Intel CEO is tired of Wall Street doubting his comeback plan


As Intel CEO Patrick Gelsinger steers the chipmaker back to its good old days, he is being tested by investors who don't seem as impressed. — Bloomberg

Intel Corp. Chief Executive Officer Pat Gelsinger, who took the job in February 2021, gives himself an A- grade for his first year running the chipmaker. Investors are proving to be tougher graders.

No one is faulting the 60-year-old’s energy level and ambition. But he’s trying to reshape the competitive landscape of the US$500bil (RM2.09tril) chip industry, turn around its most iconic company, and change industrial policy in the US and Europe – at a pace he likes to call "torrid.”

And the plan is going to be expensive. Very expensive. In Ohio, Gelsinger is spending US$20bil (RM83.75bil) to build the world’s biggest chipmaking facility. He’s also planning an expansion in Europe, making deals and ramping up research spending – weighing on Intel’s once-dependable profit margins.

That’s testing the patience of investors, who have sent the shares down 22% in the past year.

Just this week, Intel agreed to buy Tower Semiconductor Ltd. for US$5.4bil (RM22.61bil), part of a push into making chips on a contract basis for other companies.

In a Bloomberg Television interview, Gelsinger acknowledged that Intel’s comeback won’t happen overnight but slammed Wall Street analysts for sticking to a negative view.

The executive said he’s "p---ed” off at what he calls perma-bears. But Gelsinger believes that others are getting excited about the company restoring its prowess and creating "the new old Intel.”

"In some regards, we’re ahead of where I thought we’d be; in some areas, we’re not as far as I thought we’d be,” Gelsinger told Emily Chang in a "Bloomberg Studio 1.0” conversation that aired Wednesday night. "And it really is more a statement of the massive challenge in front of us.”

This is Gelsinger’s second stint at Intel, having spent decades at the chipmaker before leaving to run VMware Inc. in 2009.

When he returned as CEO last year, the hope was he could chart a new course – but also remember what made Intel great in the first place.

Within a few weeks of rejoining the company, Gelsinger outlined an aggressive strategy aimed at reclaiming the manufacturing leadership that his predecessors had allowed to slip.

He followed that up with his plans to rebuild production in the US and Europe, aiming to counterbalance a shift of manufacturing to Asia. He’s also lobbied for billions of dollars in government support.

But it could be an uphill fight. Longtime underdog Advanced Micro Devices Inc. has become a fierce competitor, and some of Intel’s most prized customers – including Apple Inc. – are developing their own chips.

For now, investors such as NZS Capital are taking a wait-and-see approach.

"I think he deserves good marks for what he’s done,” said Jon Bathgate, a fund manager at the firm in Denver. "But the lift is just extremely heavy, and people that think that this can be resolved in a handful of quarters – even a handful of years – probably don’t understand the challenges that he was facing coming in in the first place.”

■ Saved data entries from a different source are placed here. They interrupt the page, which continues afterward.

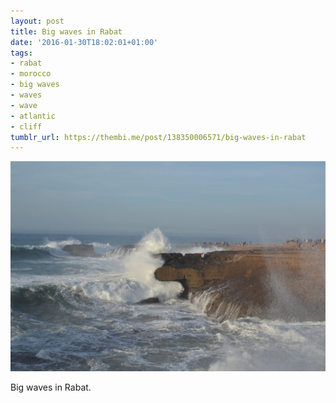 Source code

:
 ```yaml
---
layout: post
title: Big waves in Rabat
date: '2016-01-30T18:02:01+01:00'
tags:
- rabat
- morocco
- big waves
- waves
- wave
- atlantic
- cliff
tumblr_url: https://thembi.me/post/138350006571/big-waves-in-rabat
---
```

 ![](/files/tumblr_o1ictgs6El1tq106bo1_1280.jpg)  

Big waves in Rabat.


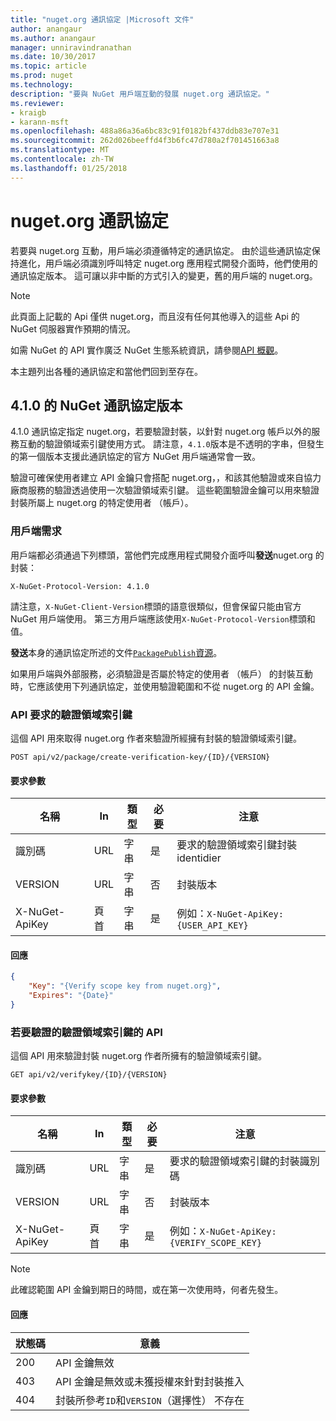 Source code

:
 ```yaml
---
title: "nuget.org 通訊協定 |Microsoft 文件"
author: anangaur
ms.author: anangaur
manager: unniravindranathan
ms.date: 10/30/2017
ms.topic: article
ms.prod: nuget
ms.technology: 
description: "要與 NuGet 用戶端互動的發展 nuget.org 通訊協定。"
ms.reviewer:
- kraigb
- karann-msft
ms.openlocfilehash: 488a86a36a6bc83c91f0182bf437ddb83e707e31
ms.sourcegitcommit: 262d026beeffd4f3b6fc47d780a2f701451663a8
ms.translationtype: MT
ms.contentlocale: zh-TW
ms.lasthandoff: 01/25/2018
---
```

# <a name="nugetorg-protocols"></a>nuget.org 通訊協定

若要與 nuget.org 互動，用戶端必須遵循特定的通訊協定。 由於這些通訊協定保持進化，用戶端必須識別呼叫特定 nuget.org 應用程式開發介面時，他們使用的通訊協定版本。 這可讓以非中斷的方式引入的變更，舊的用戶端的 nuget.org。

> [!Note]
> 此頁面上記載的 Api 僅供 nuget.org，而且沒有任何其他導入的這些 Api 的 NuGet 伺服器實作預期的情況。 

如需 NuGet 的 API 實作廣泛 NuGet 生態系統資訊，請參閱[API 概觀](overview.md)。

本主題列出各種的通訊協定和當他們回到至存在。

## <a name="nuget-protocol-version-410"></a>4.1.0 的 NuGet 通訊協定版本

4.1.0 通訊協定指定 nuget.org，若要驗證封裝，以針對 nuget.org 帳戶以外的服務互動的驗證領域索引鍵使用方式。 請注意，`4.1.0`版本是不透明的字串，但發生的第一個版本支援此通訊協定的官方 NuGet 用戶端通常會一致。

驗證可確保使用者建立 API 金鑰只會搭配 nuget.org，，和該其他驗證或來自協力廠商服務的驗證透過使用一次驗證領域索引鍵。 這些範圍驗證金鑰可以用來驗證封裝所屬上 nuget.org 的特定使用者 （帳戶）。

### <a name="client-requirement"></a>用戶端需求

用戶端都必須通過下列標頭，當他們完成應用程式開發介面呼叫**發送**nuget.org 的封裝：

    X-NuGet-Protocol-Version: 4.1.0

請注意，`X-NuGet-Client-Version`標頭的語意很類似，但會保留只能由官方 NuGet 用戶端使用。 第三方用戶端應該使用`X-NuGet-Protocol-Version`標頭和值。

**發送**本身的通訊協定所述的文件[`PackagePublish`資源](package-publish-resource.md)。

如果用戶端與外部服務，必須驗證是否屬於特定的使用者 （帳戶） 的封裝互動時，它應該使用下列通訊協定，並使用驗證範圍和不從 nuget.org 的 API 金鑰。

### <a name="api-to-request-a-verify-scope-key"></a>API 要求的驗證領域索引鍵

這個 API 用來取得 nuget.org 作者來驗證所經擁有封裝的驗證領域索引鍵。

    POST api/v2/package/create-verification-key/{ID}/{VERSION}

#### <a name="request-parameters"></a>要求參數

名稱           | In     | 類型   | 必要 | 注意
-------------- | ------ | ------ | -------- | -----
識別碼             | URL    | 字串 | 是      | 要求的驗證領域索引鍵封裝 identidier
VERSION        | URL    | 字串 | 否       | 封裝版本
X-NuGet-ApiKey | 頁首 | 字串 | 是      | 例如：`X-NuGet-ApiKey: {USER_API_KEY}`

#### <a name="response"></a>回應

```json
{
    "Key": "{Verify scope key from nuget.org}",
    "Expires": "{Date}"
}
```

### <a name="api-to-verify-the-verify-scope-key"></a>若要驗證的驗證領域索引鍵的 API

這個 API 用來驗證封裝 nuget.org 作者所擁有的驗證領域索引鍵。

    GET api/v2/verifykey/{ID}/{VERSION}

#### <a name="request-parameters"></a>要求參數

名稱           | In     | 類型   | 必要 | 注意
-------------  | ------ | ------ | -------- | -----
識別碼             | URL    | 字串 | 是      | 要求的驗證領域索引鍵的封裝識別碼
VERSION        | URL    | 字串 | 否       | 封裝版本
X-NuGet-ApiKey | 頁首 | 字串 | 是      | 例如：`X-NuGet-ApiKey: {VERIFY_SCOPE_KEY}`

> [!Note]
> 此確認範圍 API 金鑰到期日的時間，或在第一次使用時，何者先發生。

#### <a name="response"></a>回應

狀態碼 | 意義
----------- | -------
200         | API 金鑰無效
403         | API 金鑰是無效或未獲授權來針對封裝推入
404         | 封裝所參考`ID`和`VERSION`（選擇性） 不存在
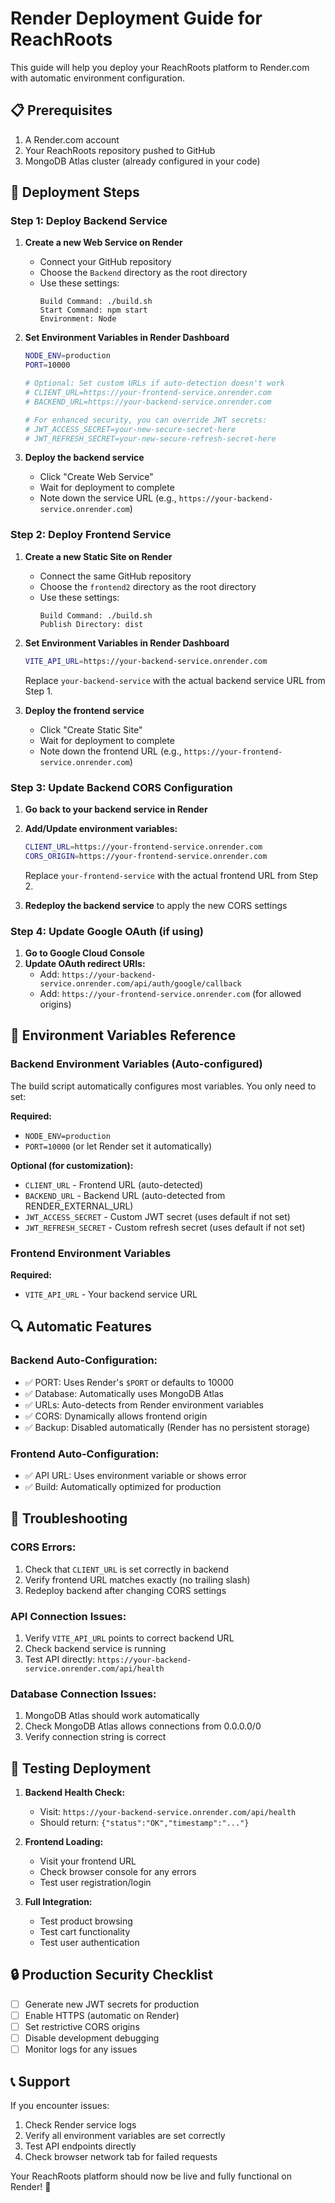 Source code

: # Render Deployment Guide for ReachRoots

This guide will help you deploy your ReachRoots platform to Render.com with automatic environment configuration.

## 📋 Prerequisites

1. A Render.com account
2. Your ReachRoots repository pushed to GitHub
3. MongoDB Atlas cluster (already configured in your code)

## 🚀 Deployment Steps

### Step 1: Deploy Backend Service

1. **Create a new Web Service on Render**
   - Connect your GitHub repository
   - Choose the `Backend` directory as the root directory
   - Use these settings:
     ```
     Build Command: ./build.sh
     Start Command: npm start
     Environment: Node
     ```

2. **Set Environment Variables in Render Dashboard**
   ```bash
   NODE_ENV=production
   PORT=10000
   
   # Optional: Set custom URLs if auto-detection doesn't work
   # CLIENT_URL=https://your-frontend-service.onrender.com
   # BACKEND_URL=https://your-backend-service.onrender.com
   
   # For enhanced security, you can override JWT secrets:
   # JWT_ACCESS_SECRET=your-new-secure-secret-here
   # JWT_REFRESH_SECRET=your-new-secure-refresh-secret-here
   ```

3. **Deploy the backend service**
   - Click "Create Web Service"
   - Wait for deployment to complete
   - Note down the service URL (e.g., `https://your-backend-service.onrender.com`)

### Step 2: Deploy Frontend Service

1. **Create a new Static Site on Render**
   - Connect the same GitHub repository
   - Choose the `frontend2` directory as the root directory
   - Use these settings:
     ```
     Build Command: ./build.sh
     Publish Directory: dist
     ```

2. **Set Environment Variables in Render Dashboard**
   ```bash
   VITE_API_URL=https://your-backend-service.onrender.com
   ```
   Replace `your-backend-service` with the actual backend service URL from Step 1.

3. **Deploy the frontend service**
   - Click "Create Static Site"
   - Wait for deployment to complete
   - Note down the frontend URL (e.g., `https://your-frontend-service.onrender.com`)

### Step 3: Update Backend CORS Configuration

1. **Go back to your backend service in Render**
2. **Add/Update environment variables:**
   ```bash
   CLIENT_URL=https://your-frontend-service.onrender.com
   CORS_ORIGIN=https://your-frontend-service.onrender.com
   ```
   Replace `your-frontend-service` with the actual frontend URL from Step 2.

3. **Redeploy the backend service** to apply the new CORS settings

### Step 4: Update Google OAuth (if using)

1. **Go to Google Cloud Console**
2. **Update OAuth redirect URIs:**
   - Add: `https://your-backend-service.onrender.com/api/auth/google/callback`
   - Add: `https://your-frontend-service.onrender.com` (for allowed origins)

## 🔧 Environment Variables Reference

### Backend Environment Variables (Auto-configured)
The build script automatically configures most variables. You only need to set:

**Required:**
- `NODE_ENV=production`
- `PORT=10000` (or let Render set it automatically)

**Optional (for customization):**
- `CLIENT_URL` - Frontend URL (auto-detected)
- `BACKEND_URL` - Backend URL (auto-detected from RENDER_EXTERNAL_URL)
- `JWT_ACCESS_SECRET` - Custom JWT secret (uses default if not set)
- `JWT_REFRESH_SECRET` - Custom refresh secret (uses default if not set)

### Frontend Environment Variables

**Required:**
- `VITE_API_URL` - Your backend service URL

## 🔍 Automatic Features

### Backend Auto-Configuration:
- ✅ PORT: Uses Render's `$PORT` or defaults to 10000
- ✅ Database: Automatically uses MongoDB Atlas
- ✅ URLs: Auto-detects from Render environment variables
- ✅ CORS: Dynamically allows frontend origin
- ✅ Backup: Disabled automatically (Render has no persistent storage)

### Frontend Auto-Configuration:
- ✅ API URL: Uses environment variable or shows error
- ✅ Build: Automatically optimized for production

## 🐛 Troubleshooting

### CORS Errors:
1. Check that `CLIENT_URL` is set correctly in backend
2. Verify frontend URL matches exactly (no trailing slash)
3. Redeploy backend after changing CORS settings

### API Connection Issues:
1. Verify `VITE_API_URL` points to correct backend URL
2. Check backend service is running
3. Test API directly: `https://your-backend-service.onrender.com/api/health`

### Database Connection Issues:
1. MongoDB Atlas should work automatically
2. Check MongoDB Atlas allows connections from 0.0.0.0/0
3. Verify connection string is correct

## 📱 Testing Deployment

1. **Backend Health Check:** 
   - Visit: `https://your-backend-service.onrender.com/api/health`
   - Should return: `{"status":"OK","timestamp":"..."}`

2. **Frontend Loading:**
   - Visit your frontend URL
   - Check browser console for any errors
   - Test user registration/login

3. **Full Integration:**
   - Test product browsing
   - Test cart functionality
   - Test user authentication

## 🔒 Production Security Checklist

- [ ] Generate new JWT secrets for production
- [ ] Enable HTTPS (automatic on Render)
- [ ] Set restrictive CORS origins
- [ ] Disable development debugging
- [ ] Monitor logs for any issues

## 📞 Support

If you encounter issues:
1. Check Render service logs
2. Verify all environment variables are set correctly
3. Test API endpoints directly
4. Check browser network tab for failed requests

Your ReachRoots platform should now be live and fully functional on Render! 🎉
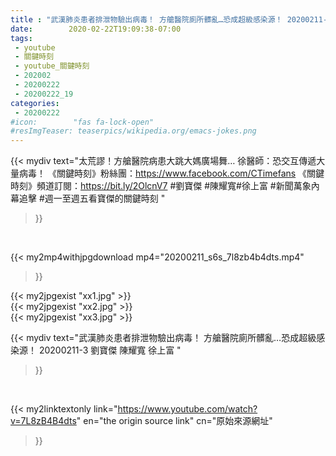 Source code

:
 ```yaml
---
title : "武漢肺炎患者排泄物驗出病毒！ 方艙醫院廁所髒亂…恐成超級感染源！ 20200211-3 劉寶傑 陳耀寬 徐上富 "
date:        2020-02-22T19:09:38-07:00
tags:
 - youtube
 - 關鍵時刻
 - youtube_關鍵時刻
 - 202002
 - 20200222
 - 20200222_19
categories:
 - 20200222
#icon:        "fas fa-lock-open"
#resImgTeaser: teaserpics/wikipedia.org/emacs-jokes.png
---
```


{{< mydiv text="太荒謬！方艙醫院病患大跳大媽廣場舞… 徐醫師：恐交互傳遞大量病毒！  《關鍵時刻》粉絲團：https://www.facebook.com/CTimefans 《關鍵時刻》頻道訂閱：https://bit.ly/2OlcnV7  #劉寶傑 #陳耀寬#徐上富 #新聞萬象內幕追擊 #週一至週五看寶傑的關鍵時刻 "
>}}
<br>


{{< my2mp4withjpgdownload mp4="20200211_s6s_7l8zb4b4dts.mp4"
>}}

{{< my2jpgexist "xx1.jpg" >}}<br>
{{< my2jpgexist "xx2.jpg" >}}<br>
{{< my2jpgexist "xx3.jpg" >}}<br>



{{< mydiv text="武漢肺炎患者排泄物驗出病毒！ 方艙醫院廁所髒亂…恐成超級感染源！ 20200211-3 劉寶傑 陳耀寬 徐上富 "
>}}
<br>

{{< my2linktextonly link="https://www.youtube.com/watch?v=7L8zB4B4dts"
en="the origin source link" cn="原始來源網址"
>}}


<br>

Bathgate said NZS isn’t investing in Intel because there are other companies that are "firing on all cylinders.” Intel will have to show better financials, prove it can land big outsourced chip customers and stop losing market share, he said.

Other investors agree. Intel’s performance over the past year puts it at 27th in the Philadelphia Stock Exchange Semiconductor Index of 30 stocks. And its shares have declined sharply each time Intel has reported earnings – a sign investors aren’t happy with Intel’s progress.

Take Intel’s gross margin – the percentage of revenue remaining after deducting the cost of production – a key sign of health for a manufacturing company. It’s expected to be about 52% this year.

That figure would be stratospheric in the automotive industry, but it’s 10% points below Intel’s historical levels. It’s also below those of some peers. Texas Instruments is close to 70%, and AMD – not known for its fat margins in the past – reached 50% last quarter.

On Wednesday, the shares slipped less than 1% to US$48.23 (RM201.96). Intel will have a fresh opportunity to win over investors on Thursday, when the chipmaker holds its investor meeting.

Gelsinger’s efforts won praise from Third Point LLC’s Daniel Loeb on Wednesday, who said in an investor letter that the chipmaker could "deserve a second look.”

"We are encouraged by Intel’s aggressive investment plan,” he said. "We knew from the start that Intel’s turnaround would be complex and lengthy, and we have been pleased to see Mr. Gelsinger sacrifice near-term earnings for long-term growth.”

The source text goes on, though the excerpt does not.